We demonstrate here an approach to identifying combinations of biomarkers that individually would fail in a univariate model but can be identified through various exploratory and machine learning methods. It can be considered that this example represents a method for identifying molecular features that interact or represent the effects of a network or pathway.
The simulated data set was then fed into a feature discovery and classification pipeline that utilizes several machine learning methods, such as Random Forest, Elastic Net, Genetic Combination and various forms of Non-parametric Exploration to estimate a set of features need to provide a classification without overfitting. Both the biomarker down selection and classification are done inside a 10-fold cross validation with a radial-kernel SVM utilized as the final machine learning method for classification. Given the dimensions of this particular example, there are approximately 2.6E16 combinations of any 2 through 5 features; too great of a space to explore all possible combinations. Therefor, two models were explored; one defined by the top 5 features by p-value and the other defined by the 2 features with the greatest interaction potential.

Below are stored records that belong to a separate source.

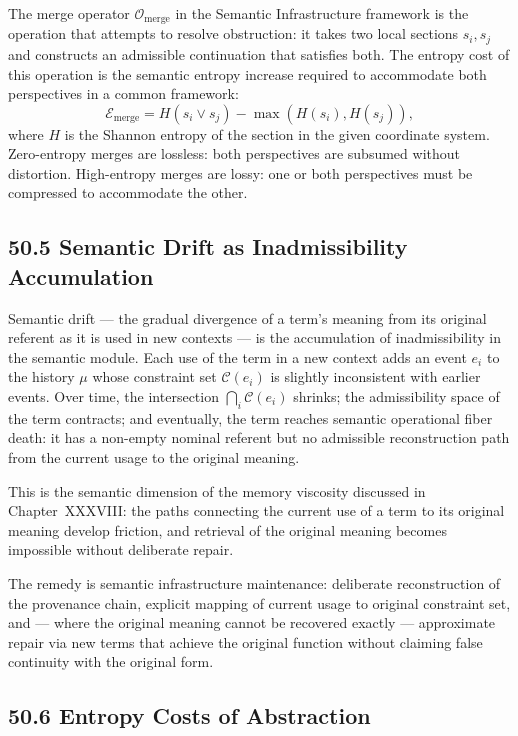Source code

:\documentclass[12pt,letterpaper]{article}
\theoremstyle{remark}
\begin{document}
The merge operator $\mathcal{O}_{\mathrm{merge}}$ in the Semantic
Infrastructure framework is the operation that attempts to resolve
obstruction: it takes two local sections $s_i, s_j$ and constructs
an admissible continuation that satisfies both. The entropy cost of
this operation is the semantic entropy increase required to
accommodate both perspectives in a common framework:
\[
\mathcal{E}_{\mathrm{merge}} = H(s_i \vee s_j) - \max(H(s_i), H(s_j)),
\]
where $H$ is the Shannon entropy of the section in the given
coordinate system. Zero-entropy merges are lossless: both
perspectives are subsumed without distortion. High-entropy merges
are lossy: one or both perspectives must be compressed to
accommodate the other.

\subsection{50.5 Semantic Drift as Inadmissibility Accumulation}

Semantic drift — the gradual divergence of a term's meaning from
its original referent as it is used in new contexts — is the
accumulation of inadmissibility in the semantic module. Each use of
the term in a new context adds an event $e_i$ to the history $\mu$
whose constraint set $\mathcal{C}(e_i)$ is slightly inconsistent
with earlier events. Over time, the intersection
$\bigcap_i \mathcal{C}(e_i)$ shrinks; the admissibility space of
the term contracts; and eventually, the term reaches semantic
operational fiber death: it has a non-empty nominal referent but
no admissible reconstruction path from the current usage to the
original meaning.

This is the semantic dimension of the memory viscosity discussed
in Chapter~XXXVIII: the paths connecting the current use of a term
to its original meaning develop friction, and retrieval of the
original meaning becomes impossible without deliberate repair.

The remedy is semantic infrastructure maintenance: deliberate
reconstruction of the provenance chain, explicit mapping of current
usage to original constraint set, and — where the original meaning
cannot be recovered exactly — approximate repair via new terms that
achieve the original function without claiming false continuity with
the original form.

\subsection{50.6 Entropy Costs of Abstraction}
\end{document}
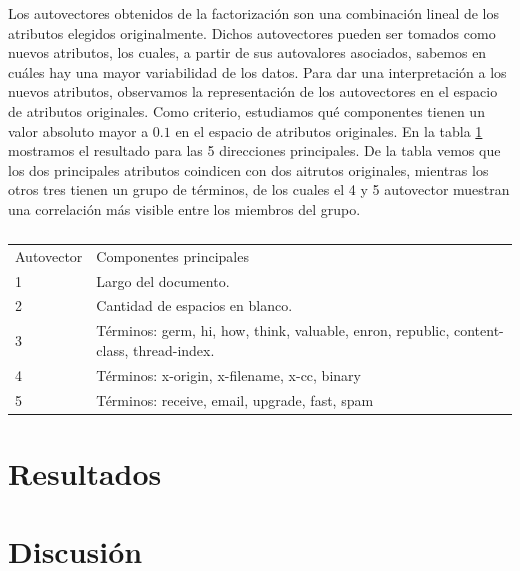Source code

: \documentclass[a4paper,10pt]{article}
\begin{document}
\par Los autovectores obtenidos de la factorización son una combinación lineal de los atributos elegidos originalmente. Dichos autovectores pueden ser tomados como nuevos atributos, los cuales, a partir de sus autovalores asociados, sabemos en cuáles hay una mayor variabilidad de los datos. Para dar una interpretación a los nuevos atributos, observamos la representación de los autovectores en el espacio de atributos originales. Como criterio, estudiamos qué componentes tienen un valor absoluto mayor a $0.1$ en el espacio de atributos originales. En la tabla \ref{table:autovectores} mostramos el resultado para las 5 direcciones principales. De la tabla vemos que los dos principales atributos coindicen con dos aitrutos originales, mientras los otros tres tienen un grupo de términos, de los cuales el 4 y 5 autovector muestran una correlación más visible entre los miembros del grupo.
\begin{table}
\centering
\caption{}
\label{table:autovectores}
\begin{tabular}{ll}
Autovector & Componentes principales \\
1 & Largo del documento. \\
2 & Cantidad de espacios en blanco. \\
3 & Términos: germ, hi, how, think, valuable, enron, republic, content-class, thread-index. \\
4 & Términos: x-origin, x-filename, x-cc, binary \\
5 & Términos: receive, email, upgrade, fast, spam \\
\end{tabular}
\end{table}


\section{Resultados}

\section{Discusi\'on}


\scriptsize


\end{document}
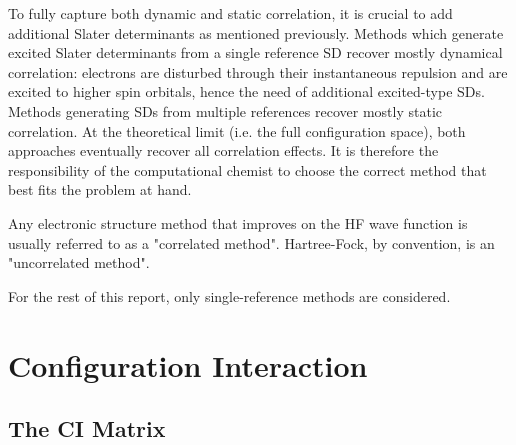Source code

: To fully capture both dynamic and static correlation, it is crucial to add additional Slater determinants as mentioned previously. Methods which generate excited Slater determinants from a single reference SD recover mostly dynamical correlation: electrons are disturbed through their instantaneous repulsion and are excited to higher spin orbitals, hence the need of additional excited-type SDs. Methods generating SDs from multiple references recover mostly static correlation. At the theoretical limit (i.e. the full configuration space), both approaches eventually recover all correlation effects. It is therefore the responsibility of the computational chemist to choose the correct method that best fits the problem at hand.

Any electronic structure method that improves on the HF wave function is usually referred to as a "correlated method". Hartree-Fock, by convention, is an "uncorrelated method". 

For the rest of this report, only single-reference methods are considered.

\section{Configuration Interaction}

\subsection{The CI Matrix}

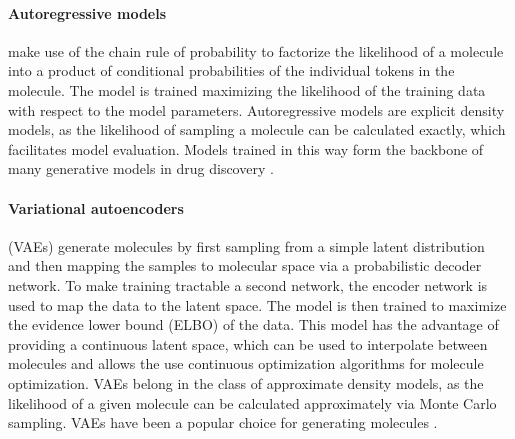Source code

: \paragraph{Autoregressive models} make use of the chain rule of probability to factorize the
likelihood of a molecule into a product of conditional probabilities of the individual tokens in the
molecule. The model is trained maximizing the likelihood of the training data with respect to the
model parameters. Autoregressive models are explicit density models, as the likelihood of sampling a
molecule can be calculated exactly, which facilitates model evaluation. Models trained in this way
form the backbone of many generative models in drug discovery
\citep{gomez-bombarelliAutomaticChemicalDesign2018,seglerGeneratingFocusedMolecule2018,olivecronaMolecularDenovoDesign2017,guoAugmentedMemoryCapitalizing2023,thomasAugmentedHillClimbIncreases2022,jaquesSequenceTutorConservative2016,cohen-karlikOvercomingOrderAutoregressive2024}.

\paragraph{Variational autoencoders} (VAEs) \citep{kingmaAutoEncodingVariationalBayes2013} generate molecules by first
sampling from a simple latent distribution and then mapping the samples to molecular space
via a probabilistic decoder network. To make training tractable a second network, the
encoder network is used to map the data to the latent space. The model is then trained to
maximize the evidence lower bound (ELBO) of the data.
This model has the advantage of providing a continuous latent space, which can be used to
interpolate between molecules and allows the use continuous optimization algorithms for molecule
optimization. VAEs belong in the class of approximate density models, as the likelihood of a given
molecule can be calculated approximately via Monte Carlo sampling. VAEs have been a popular choice
for generating molecules
\citep{gomez-bombarelliAutomaticChemicalDesign2018,kusnerGrammarVariationalAutoencoder2017,simonovskyGraphVAEGenerationSmall2018,samantaNeVAEDeepGenerative2018,jinJunctionTreeVariational2018,daiSyntaxDirectedVariationalAutoencoder2018,liuConstrainedGraphVariational2018}.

The top 2 features identified with the greatest interaction potential by the classification pipeline were indeed the two simulated in silico. These features combined into a multivariate classifier and modeled using the same SVM and 10x10-fold cross validation yielded a ROC AUC of 0.925 on average - significantly better than 5 identified by top univariate performance.
2 Cohorts, 1:1 relationship
random numerical values
2 features allowed to interact
Repeated 10-fold Cross Validation
Feature Selection: Random Forest, T-Test, Elastic Net, Genetic, Non-parametric Exploration; choose 2-5
Univariate results by T-Test fail to expose a decent classifier, despite combining the top 5 by p-value significance.
Multivariate feature selection exposes a relationship between two features. When applied to an SVM model, a high performance classifier is identified.